Ok, I grant that it says its only 80% completed, but I have to say that on TC6, its a nightmare.

First screen makes sense. Language.
Second screen is about networking. Choose wifi, nowhere to add passphrase? This screen is obviously not completed, but I can't figure out WHY it exists.


And then... the "WTF?" screen. If there are three things with an "!" that need to be completed prior to installation, wouldn't it be better to progress through them and then conclude with an option to "make additional customizations" than to show the "WTF?" screen? Also, its an installation, what's with all the non-mandatory options on the "WTF?" screen? Get them out of my way into an "advanced options" screen.

-- software selection. SELECT A REASONABLE DEFAULT CONFIGURATION. I've been using Fedora since FC3, and I'm lost on this page. So I select a bunch of stuff just to satisfy the installer. A "Next" button would be nice here, not just the "BACK" button (which feels like going... BACK).

-- network configuration... didn't I just do that on the second screen? The hell do I need to do it again for?

-- again with the "next" button vs "back" button.

-- install destination. I can selectl a disk, but then it doesn't tell me what to I can do with this disk. First time through, I tried to review and modify partitioning.. didn't work, crashed. I'll assume that that's another part of the missing 20%. At least this section has a "continue" button.

** Right, OK, it doesn't seem to be POSSIBLE to complete an installation without having a HARD WIRED INTERNET CONNECTION. You can't use wifi (never prompts for passphrase), and for whatever unreasonable reason, it won't let you SKIP the network setup part. What about all those people who don't HAVE a network? They need to buy a network switch just to pretend to have a network?

** Ok, so if there is anything on the selected install disk at the beginning of the process, this installer will automatically obliterate EVERYTHING from it. Fortunately, that's what I wanted to do with it. If I didn't, then it would be seriously NOT COOL.


In the off chance that the parties responsible for this "installer" will visit this forum, suggestions;

1) Network should NOT be required for installation.
2) Mandatory steps should be performed on a "next", "next", "next" basis, not selected from a "WTF?" menu.
3) AFTER the mandatory steps, give the user the option to perform additional customization. Show them a screen that says "Ready to perform installation." with a button that says "Advanced Customization", and another button that says "Go for it".
4) Make a default selection for a standard gnome desktop.
5) Buttons on the right side of the screen labelled as "next" or "continue" are a lot more intuitive than buttons on the left side of the screen that are labelled "back" when your objective is to progress FORWARD in the installation process.
6) Some means of controlling the disk partitioning, and dont obliterate the entire disk by default.

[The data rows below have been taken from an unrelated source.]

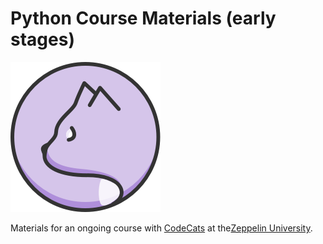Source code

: # Python Course Materials (early stages)

![logo](codecats-logo.png)

Materials for an ongoing course with [CodeCats](http://codecats.io/) at the[Zeppelin University](https://www.zu.de/). 
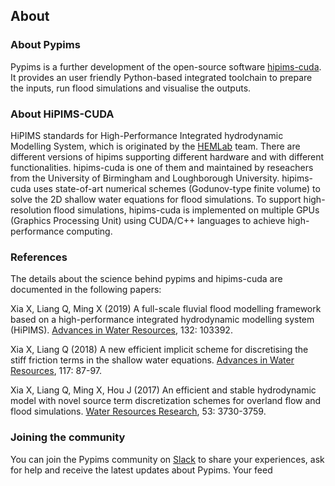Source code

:## About


### About Pypims

Pypims is a further development of the open-source software [hipims-cuda](https://github.com/HEMLab/hipims). It provides an user friendly Python-based integrated toolchain
to prepare the inputs, run flood simulations and visualise the outputs.

### About HiPIMS-CUDA

HiPIMS standards for High-Performance Integrated hydrodynamic Modelling System, which is originated by the [HEMLab](https://www.hemlab.org) team. There are different versions of hipims supporting different hardware and with different functionalities. hipims-cuda is one of them and maintained by reseachers from the University of Birmingham and Loughborough University.
hipims-cuda uses state-of-art numerical schemes (Godunov-type finite volume) to solve the 2D shallow water equations for flood simulations. 
To support high-resolution flood simulations, hipims-cuda is implemented on multiple GPUs (Graphics Processing Unit) using CUDA/C++ languages to achieve high-performance computing.

### References

The details about the science behind pypims and hipims-cuda are documented in the following papers:

Xia X, Liang Q, Ming X (2019) A full-scale fluvial flood modelling framework based on a high-performance integrated hydrodynamic modelling system (HiPIMS). [Advances in Water Resources](http://pstorage-loughborough-53465.s3.amazonaws.com/17232146/manuscript_final_R1_unmarked.pdf), 132: 103392.

Xia X, Liang Q (2018) A new efficient implicit scheme for discretising the stiff friction terms in the shallow water equations. [Advances in Water Resources](https://www.sciencedirect.com/science/article/pii/S0309170818302124), 117: 87-97.

Xia X, Liang Q, Ming X, Hou J (2017) An efficient and stable hydrodynamic model with novel source term discretization schemes for overland flow and flood simulations. [Water Resources Research](https://agupubs.onlinelibrary.wiley.com/doi/full/10.1002/2016WR020055), 53: 3730-3759.

### Joining the community

You can join the Pypims community on [Slack](https://join.slack.com/t/pypims-community/shared_invite/zt-1ieab3l44-vw6QY43tsFaEd~w8T_llYg) to share your experiences, ask for help and receive the latest updates about Pypims. Your feed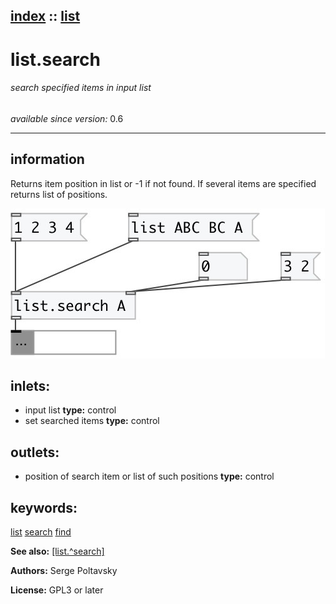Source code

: [index](index.html) :: [list](category_list.html)
---

# list.search

###### search specified items in input list

*available since version:* 0.6

---


## information
Returns item position in list or -1 if not found.
If several items are specified returns list of positions.



[![example](../examples/img/list.search.jpg)](../examples/pd/list.search.pd)









## inlets:

* input list 
__type:__ control<br>
* set searched items 
__type:__ control<br>



## outlets:

* position of search item or list of such positions
__type:__ control<br>



## keywords:

[list](keywords/list.html)
[search](keywords/search.html)
[find](keywords/find.html)



**See also:**
[\[list.^search\]](list.%5Esearch.html)




**Authors:** Serge Poltavsky




**License:** GPL3 or later





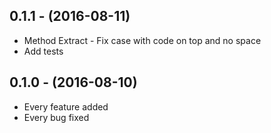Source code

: ## 0.1.1 - (2016-08-11)

* Method Extract - Fix case with code on top and no space
* Add tests

## 0.1.0 - (2016-08-10)

* Every feature added
* Every bug fixed
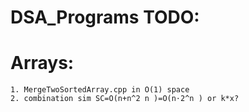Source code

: # DSA_Programs TODO:

# Arrays:
    1. MergeTwoSortedArray.cpp in O(1) space
    2. combination sim SC=O(n+n^2 n )=O(n⋅2^n ) or k*x?
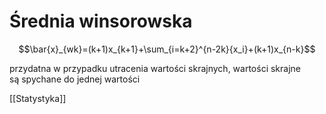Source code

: # Średnia winsorowska

$$\bar{x}_{wk}=(k+1)x_{k+1}+\sum_{i=k+2}^{n-2k}{x_i}+(k+1)x_{n-k}$$

przydatna w przypadku utracenia wartości skrajnych, wartości skrajne są spychane do jednej wartości

[[Statystyka]]
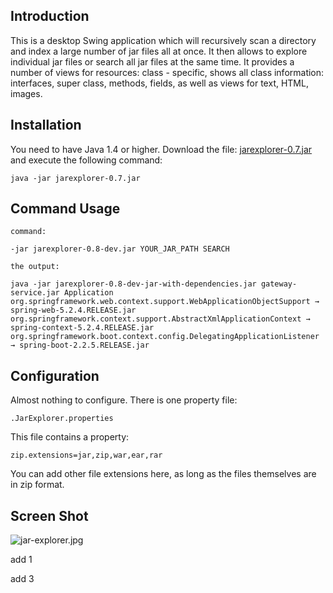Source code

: 
## Introduction

This is a desktop Swing application which will recursively scan a directory and index a large number of jar files
all at once. It then allows to explore individual jar files or search all jar files at the same time.
It provides a number of views for resources: class - specific, shows all class information:
interfaces, super class, methods, fields, as well as views for text, HTML, images.

## Installation

You need to have Java 1.4 or higher.
Download the file: [jarexplorer-0.7.jar](https://github.com/javalite/jar-explorer/releases/download/v0.7/jarexplorer-0.7.jar)
and execute the following command:

    java -jar jarexplorer-0.7.jar

## Command Usage
    command:

    -jar jarexplorer-0.8-dev.jar YOUR_JAR_PATH SEARCH

    the output:

    java -jar jarexplorer-0.8-dev-jar-with-dependencies.jar gateway-service.jar Application
    org.springframework.web.context.support.WebApplicationObjectSupport → spring-web-5.2.4.RELEASE.jar
    org.springframework.context.support.AbstractXmlApplicationContext → spring-context-5.2.4.RELEASE.jar
    org.springframework.boot.context.config.DelegatingApplicationListener → spring-boot-2.2.5.RELEASE.jar

## Configuration

Almost nothing to configure. There is one property file:

    .JarExplorer.properties

This file contains a property:

    zip.extensions=jar,zip,war,ear,rar

You can add other file extensions here, as long as the files themselves are in zip format.

## Screen Shot

![jar-explorer.jpg](https://raw.githubusercontent.com/javalite/jar-explorer/master/src/main/resources/jar-explorer.jpg)

add 1

add 3

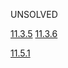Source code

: UNSOLVED

[11.3.5](./11.3.md#exercises-113-5)
[11.3.6](./11.3.md#exercises-113-6)

[11.5.1](./11.5.md#exercises-115-1)
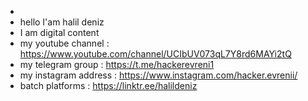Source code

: -
- hello I'am halil deniz
- I am digital content
- my youtube channel   :  https://www.youtube.com/channel/UCIbUV073qL7Y8rd6MAYi2tQ
- my telegram group    :  https://t.me/hackerevreni1
- my instagram address :  https://www.instagram.com/hacker.evrenii/
- batch platforms      :  https://linktr.ee/halildeniz
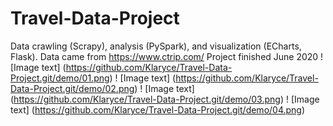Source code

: # Travel-Data-Project
Data crawling (Scrapy), analysis (PySpark), and visualization (ECharts, Flask). Data came from https://www.ctrip.com/
Project finished June 2020
! [Image text] (https://github.com/Klaryce/Travel-Data-Project.git/demo/01.png) 
! [Image text] (https://github.com/Klaryce/Travel-Data-Project.git/demo/02.png) 
! [Image text] (https://github.com/Klaryce/Travel-Data-Project.git/demo/03.png) 
! [Image text] (https://github.com/Klaryce/Travel-Data-Project.git/demo/04.png) 
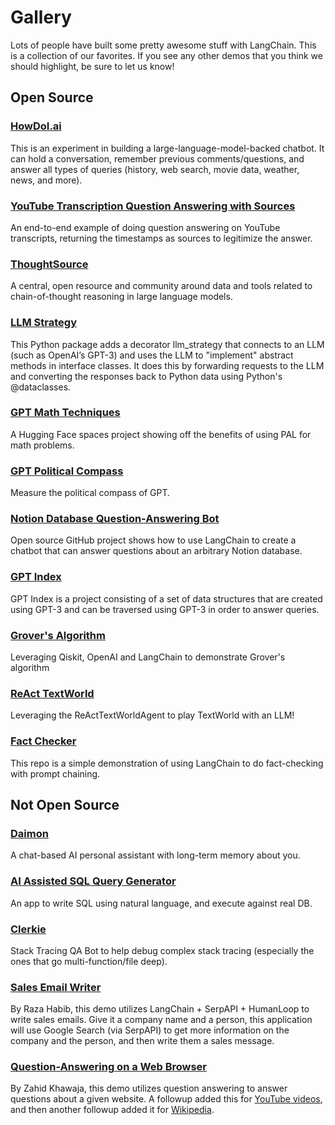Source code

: # Gallery


Lots of people have built some pretty awesome stuff with LangChain.
This is a collection of our favorites.
If you see any other demos that you think we should highlight, be sure to let us know!

## Open Source

### [HowDoI.ai](https://github.com/bborn/howdoi.ai)
This is an experiment in building a large-language-model-backed chatbot. 
It can hold a conversation, remember previous comments/questions, 
and answer all types of queries (history, web search, movie data, weather, news, and more).

### [YouTube Transcription Question Answering with Sources](https://colab.research.google.com/drive/1sKSTjt9cPstl_WMZ86JsgEqFG-aSAwkn?usp=sharing)
An end-to-end example of doing question answering on YouTube transcripts, returning the timestamps as sources to legitimize the answer.

### [ThoughtSource](https://github.com/OpenBioLink/ThoughtSource)
A central, open resource and community around data and tools related to chain-of-thought reasoning in large language models.

### [LLM Strategy](https://github.com/blackhc/llm-strategy)
This Python package adds a decorator llm_strategy that connects to an LLM 
(such as OpenAI’s GPT-3) and uses the LLM to "implement" abstract methods in interface classes. 
It does this by forwarding requests to the LLM and converting the responses back to Python data 
using Python's @dataclasses.

### [GPT Math Techniques](https://huggingface.co/spaces/JavaFXpert/gpt-math-techniques)
A Hugging Face spaces project showing off the benefits of using PAL for math problems.

### [GPT Political Compass](https://colab.research.google.com/drive/1xt2IsFPGYMEQdoJFNgWNAjWGxa60VXdV)
Measure the political compass of GPT.

### [Notion Database Question-Answering Bot](https://github.com/hwchase17/notion-qa)
Open source GitHub project shows how to use LangChain to create a
chatbot that can answer questions about an arbitrary Notion database.

### [GPT Index](https://github.com/jerryjliu/gpt_index)
GPT Index is a project consisting of a set of data structures that are created using GPT-3 and can be traversed using GPT-3 in order to answer queries.

### [Grover's Algorithm](https://github.com/JavaFXpert/llm-grovers-search-party)
Leveraging Qiskit, OpenAI and LangChain to demonstrate Grover's algorithm

### [ReAct TextWorld](https://colab.research.google.com/drive/19WTIWC3prw5LDMHmRMvqNV2loD9FHls6?usp=sharing)
Leveraging the ReActTextWorldAgent to play TextWorld with an LLM!

### [Fact Checker](https://github.com/jagilley/fact-checker)
This repo is a simple demonstration of using LangChain to do fact-checking with prompt chaining.


## Not Open Source

### [Daimon](https://twitter.com/sjwhitmore/status/1580593217153531908?s=20&t=neQvtZZTlp623U3LZwz3bQ)
A chat-based AI personal assistant with long-term memory about you.

### [AI Assisted SQL Query Generator](https://twitter.com/dory111111/status/1608406234646052870?s=20&t=XYlrbKM0ornJsrtGa0br-g)
An app to write SQL using natural language, and execute against real DB.

### [Clerkie](https://twitter.com/krrish_dh/status/1581028925618106368?s=20&t=neQvtZZTlp623U3LZwz3bQ)
Stack Tracing QA Bot to help debug complex stack tracing (especially the ones that go multi-function/file deep). 

### [Sales Email Writer](https://twitter.com/Raza_Habib496/status/1596880140490838017?s=20&t=6MqEQYWfSqmJwsKahjCVOA)
By Raza Habib, this demo utilizes LangChain + SerpAPI + HumanLoop to write sales emails.
Give it a company name and a person, this application will use Google Search (via SerpAPI) to get
more information on the company and the person, and then write them a sales message.

### [Question-Answering on a Web Browser](https://twitter.com/chillzaza_/status/1592961099384905730?s=20&t=EhU8jl0KyCPJ7vE9Rnz-cQ)
By Zahid Khawaja, this demo utilizes question answering to answer questions about a given website.
A followup added this for [YouTube videos](https://twitter.com/chillzaza_/status/1593739682013220865?s=20&t=EhU8jl0KyCPJ7vE9Rnz-cQ),
and then another followup added it for [Wikipedia](https://twitter.com/chillzaza_/status/1594847151238037505?s=20&t=EhU8jl0KyCPJ7vE9Rnz-cQ).

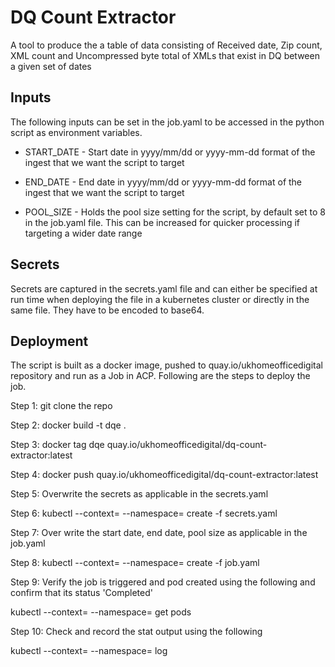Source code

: # DQ Count Extractor

A tool to produce the a table of data consisting of Received date, Zip count, XML count and	Uncompressed byte total of XMLs that exist in DQ between a given set of dates

## Inputs

The following inputs can be set in the job.yaml to be accessed in the python script as environment variables. 

* START_DATE - Start date in yyyy/mm/dd or yyyy-mm-dd format of the ingest that we want the script to target

* END_DATE - End date in yyyy/mm/dd or yyyy-mm-dd format of the ingest that we want the script to target

* POOL_SIZE - Holds the pool size setting for the script, by default set to 8 in the job.yaml file. This can be increased for quicker processing if targeting a wider date range

## Secrets

Secrets are captured in the secrets.yaml file and can either be specified at run time when deploying the file in a kubernetes cluster or directly in the same file. They have to be encoded to base64.

## Deployment

The script is built as a docker image, pushed to quay.io/ukhomeofficedigital repository and run as a Job in ACP. Following are the steps to deploy the job.

Step 1: git clone the repo

Step 2: docker build -t dqe .

Step 3: docker tag dqe quay.io/ukhomeofficedigital/dq-count-extractor:latest

Step 4: docker push quay.io/ukhomeofficedigital/dq-count-extractor:latest

Step 5: Overwrite the secrets as applicable in the secrets.yaml

Step 6: kubectl --context=<context> --namespace=<namespace> create -f secrets.yaml

Step 7: Over write the start date, end date, pool size as applicable in the job.yaml

Step 8: kubectl --context=<context> --namespace=<namespace> create -f job.yaml

Step 9: Verify the job is triggered and pod created using the following and confirm that its status 'Completed'

kubectl --context=<context> --namespace=<namespace> get pods

Step 10: Check and record the stat output using the following

kubectl --context=<context> --namespace=<namespace> log <pod name>
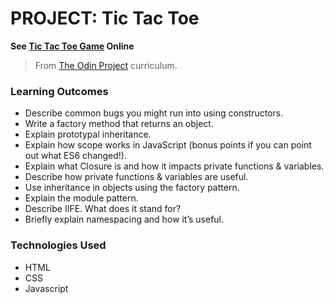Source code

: # PROJECT: Tic Tac Toe

**See [Tic Tac Toe Game](https://abkhale17.github.io/Tic-Tac-Toe_JS_odin/) Online**

> From [The Odin Project](https://www.theodinproject.com/courses/javascript/lessons/tic-tac-toe-javascript) curriculum.

### Learning Outcomes
- Describe common bugs you might run into using constructors.
- Write a factory method that returns an object.
- Explain prototypal inheritance.
- Explain how scope works in JavaScript (bonus points if you can point out what ES6 changed!).
- Explain what Closure is and how it impacts private functions & variables.
- Describe how private functions & variables are useful.
- Use inheritance in objects using the factory pattern.
- Explain the module pattern.
- Describe IIFE. What does it stand for?
- Briefly explain namespacing and how it’s useful.

### Technologies Used
- HTML
- CSS
- Javascript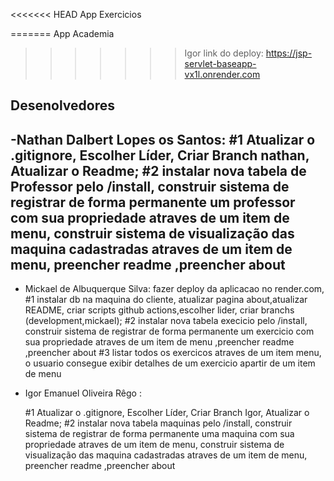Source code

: <<<<<<< HEAD
App Exercicios

=======
App Academia
>>>>>>> Igor
link do deploy: https://jsp-servlet-baseapp-vx1l.onrender.com
## Desenolvedores

-Nathan Dalbert Lopes os Santos: #1 Atualizar o .gitignore, Escolher Líder, Criar Branch nathan, 
Atualizar o Readme;
#2 instalar nova tabela de Professor pelo /install, construir sistema de registrar de forma
permanente um professor com sua propriedade atraves de um item de menu, construir sistema de visualização das maquina cadastradas 
atraves de um item de menu, preencher readme ,preencher about
- 
- Mickael de Albuquerque Silva: fazer deploy da aplicacao no render.com,
  #1 instalar db na maquina do cliente,
  atualizar pagina about,atualizar README,
  criar scripts github actions,escolher lider,
  criar branchs (development,mickael);
  #2 instalar nova tabela execicio pelo /install, construir sistema de registrar  de forma permanente
  um exercicio com sua propriedade atraves de um item de menu ,preencher readme ,preencher about 
  #3 listar todos os exercicos atraves de um item menu, o usuario consegue exibir detalhes de um exercicio apartir de um item de menu
- Igor Emanuel Oliveira Rêgo :

  #1 Atualizar o .gitignore,
  Escolher Líder,
  Criar Branch Igor,
  Atualizar o Readme;
  #2 instalar nova tabela maquinas pelo /install, construir sistema de registrar de forma permanente
uma maquina com sua propriedade atraves de um item de menu, construir sistema de visualização das maquina cadastradas atraves de um item de menu, preencher readme ,preencher about

  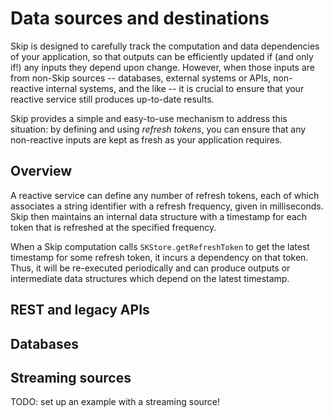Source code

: # Data sources and destinations

Skip is designed to carefully track the computation and data dependencies of
your application, so that outputs can be efficiently updated if (and only if!)
any inputs they depend upon change.  However, when those inputs are from
non-Skip sources -- databases, external systems or APIs, non-reactive internal
systems, and the like -- it is crucial to ensure that your reactive service
still produces up-to-date results.

Skip provides a simple and easy-to-use mechanism to address this situation: by
defining and using _refresh tokens_, you can ensure that any non-reactive inputs
are kept as fresh as your application requires.

## Overview

A reactive service can define any number of refresh tokens, each of which
associates a string identifier with a refresh frequency, given in milliseconds.
Skip then maintains an internal data structure with a timestamp for each token
that is refreshed at the specified frequency.

When a Skip computation calls `SKStore.getRefreshToken` to get the latest
timestamp for some refresh token, it incurs a dependency on that token.  Thus,
it will be re-executed periodically and can produce outputs or intermediate data
structures which depend on the latest timestamp.

## REST and legacy APIs

## Databases

## Streaming sources

TODO: set up an example with a streaming source!
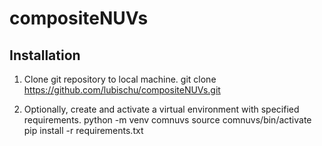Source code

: # compositeNUVs

## Installation
1. Clone git repository to local machine.
  git clone https://github.com/lubischu/compositeNUVs.git

2. Optionally, create and activate a virtual environment with specified requirements.
  python -m venv comnuvs
  source comnuvs/bin/activate
  pip install -r requirements.txt
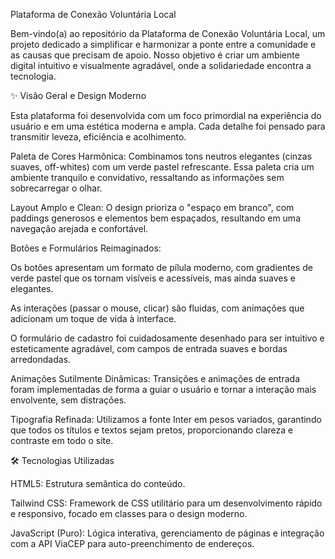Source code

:Plataforma de Conexão Voluntária Local

Bem-vindo(a) ao repositório da Plataforma de Conexão Voluntária Local, um projeto dedicado a simplificar e harmonizar a ponte entre a comunidade e as causas que precisam de apoio. Nosso objetivo é criar um ambiente digital intuitivo e visualmente agradável, onde a solidariedade encontra a tecnologia.

✨ Visão Geral e Design Moderno

Esta plataforma foi desenvolvida com um foco primordial na experiência do usuário e em uma estética moderna e ampla. Cada detalhe foi pensado para transmitir leveza, eficiência e acolhimento.

Paleta de Cores Harmônica: Combinamos tons neutros elegantes (cinzas suaves, off-whites) com um verde pastel refrescante. Essa paleta cria um ambiente tranquilo e convidativo, ressaltando as informações sem sobrecarregar o olhar.

Layout Amplo e Clean: O design prioriza o "espaço em branco", com paddings generosos e elementos bem espaçados, resultando em uma navegação arejada e confortável.

Botões e Formulários Reimaginados:

Os botões apresentam um formato de pílula moderno, com gradientes de verde pastel que os tornam visíveis e acessíveis, mas ainda suaves e elegantes.

As interações (passar o mouse, clicar) são fluidas, com animações que adicionam um toque de vida à interface.

O formulário de cadastro foi cuidadosamente desenhado para ser intuitivo e esteticamente agradável, com campos de entrada suaves e bordas arredondadas.

Animações Sutilmente Dinâmicas: Transições e animações de entrada foram implementadas de forma a guiar o usuário e tornar a interação mais envolvente, sem distrações.

Tipografia Refinada: Utilizamos a fonte Inter em pesos variados, garantindo que todos os títulos e textos sejam pretos, proporcionando clareza e contraste em todo o site.

🛠️ Tecnologias Utilizadas

HTML5: Estrutura semântica do conteúdo.

Tailwind CSS: Framework de CSS utilitário para um desenvolvimento rápido e responsivo, focado em classes para o design moderno.

JavaScript (Puro): Lógica interativa, gerenciamento de páginas e integração com a API ViaCEP para auto-preenchimento de endereços.
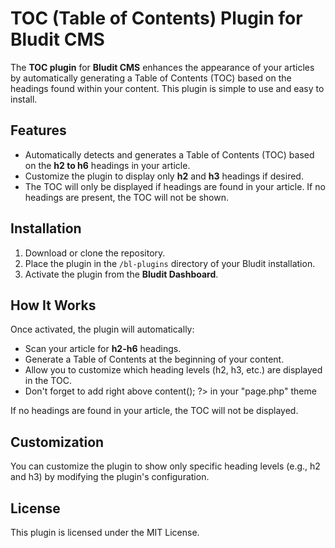# TOC (Table of Contents) Plugin for Bludit CMS

The **TOC plugin** for **Bludit CMS** enhances the appearance of your articles by automatically generating a Table of Contents (TOC) based on the headings found within your content. This plugin is simple to use and easy to install.

## Features

- Automatically detects and generates a Table of Contents (TOC) based on the **h2 to h6** headings in your article.
- Customize the plugin to display only **h2** and **h3** headings if desired.
- The TOC will only be displayed if headings are found in your article. If no headings are present, the TOC will not be shown.

## Installation

1. Download or clone the repository.
2. Place the plugin in the `/bl-plugins` directory of your Bludit installation.
3. Activate the plugin from the **Bludit Dashboard**.

## How It Works

Once activated, the plugin will automatically:

- Scan your article for **h2-h6** headings.
- Generate a Table of Contents at the beginning of your content.
- Allow you to customize which heading levels (h2, h3, etc.) are displayed in the TOC.
- Don't forget to add <?php Theme::plugins('siteBodyBegin'); ?> right above <?php echo $page->content(); ?> in your "page.php" theme

If no headings are found in your article, the TOC will not be displayed.

## Customization

You can customize the plugin to show only specific heading levels (e.g., h2 and h3) by modifying the plugin's configuration.

## License

This plugin is licensed under the MIT License.

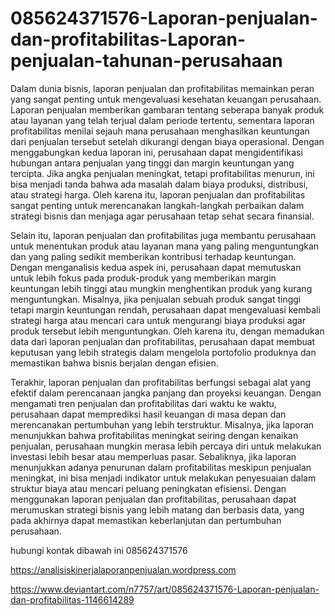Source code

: # 085624371576-Laporan-penjualan-dan-profitabilitas-Laporan-penjualan-tahunan-perusahaan

Dalam dunia bisnis, laporan penjualan dan profitabilitas memainkan peran yang sangat penting untuk mengevaluasi kesehatan keuangan perusahaan. Laporan penjualan memberikan gambaran tentang seberapa banyak produk atau layanan yang telah terjual dalam periode tertentu, sementara laporan profitabilitas menilai sejauh mana perusahaan menghasilkan keuntungan dari penjualan tersebut setelah dikurangi dengan biaya operasional. Dengan menggabungkan kedua laporan ini, perusahaan dapat mengidentifikasi hubungan antara penjualan yang tinggi dan margin keuntungan yang tercipta. Jika angka penjualan meningkat, tetapi profitabilitas menurun, ini bisa menjadi tanda bahwa ada masalah dalam biaya produksi, distribusi, atau strategi harga. Oleh karena itu, laporan penjualan dan profitabilitas sangat penting untuk merencanakan langkah-langkah perbaikan dalam strategi bisnis dan menjaga agar perusahaan tetap sehat secara finansial.

Selain itu, laporan penjualan dan profitabilitas juga membantu perusahaan untuk menentukan produk atau layanan mana yang paling menguntungkan dan yang paling sedikit memberikan kontribusi terhadap keuntungan. Dengan menganalisis kedua aspek ini, perusahaan dapat memutuskan untuk lebih fokus pada produk-produk yang memberikan margin keuntungan lebih tinggi atau mungkin menghentikan produk yang kurang menguntungkan. Misalnya, jika penjualan sebuah produk sangat tinggi tetapi margin keuntungan rendah, perusahaan dapat mengevaluasi kembali strategi harga atau mencari cara untuk mengurangi biaya produksi agar produk tersebut lebih menguntungkan. Oleh karena itu, dengan memadukan data dari laporan penjualan dan profitabilitas, perusahaan dapat membuat keputusan yang lebih strategis dalam mengelola portofolio produknya dan memastikan bahwa bisnis berjalan dengan efisien.

Terakhir, laporan penjualan dan profitabilitas berfungsi sebagai alat yang efektif dalam perencanaan jangka panjang dan proyeksi keuangan. Dengan mengamati tren penjualan dan profitabilitas dari waktu ke waktu, perusahaan dapat memprediksi hasil keuangan di masa depan dan merencanakan pertumbuhan yang lebih terstruktur. Misalnya, jika laporan menunjukkan bahwa profitabilitas meningkat seiring dengan kenaikan penjualan, perusahaan mungkin merasa lebih percaya diri untuk melakukan investasi lebih besar atau memperluas pasar. Sebaliknya, jika laporan menunjukkan adanya penurunan dalam profitabilitas meskipun penjualan meningkat, ini bisa menjadi indikator untuk melakukan penyesuaian dalam struktur biaya atau mencari peluang peningkatan efisiensi. Dengan menggunakan laporan penjualan dan profitabilitas, perusahaan dapat merumuskan strategi bisnis yang lebih matang dan berbasis data, yang pada akhirnya dapat memastikan keberlanjutan dan pertumbuhan perusahaan.

hubungi kontak dibawah ini
085624371576

https://analisiskinerjalaporanpenjualan.wordpress.com

https://www.deviantart.com/n7757/art/085624371576-Laporan-penjualan-dan-profitabilitas-1146614289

Hopefully, most of that will be dealt with in the remaining 20%. If not, expect a lot of "WTF?"'s.

At the moment, looks like this installer was from the same group responsible for gnome3.

---------- Post added at 03:06 PM ---------- Previous post was at 03:03 PM ----------

Note: I could see getting "used to" the installer, but above are my first impressions, you know, that part that locks in or drives away potential new customers. If I was a wondoze noob, I'd be driven away by that. Hate to say it, but even the wondoze installer is more intuitive than this mess, and I've always hated the wondoze installer for being unintuitive, long, and slow.

---------- Post added at 03:19 PM ---------- Previous post was at 03:06 PM ----------

And then when you finally finish installation and reboot, you get... TEXT LOGIN PROMPT.
Wonder what the default root password is.....?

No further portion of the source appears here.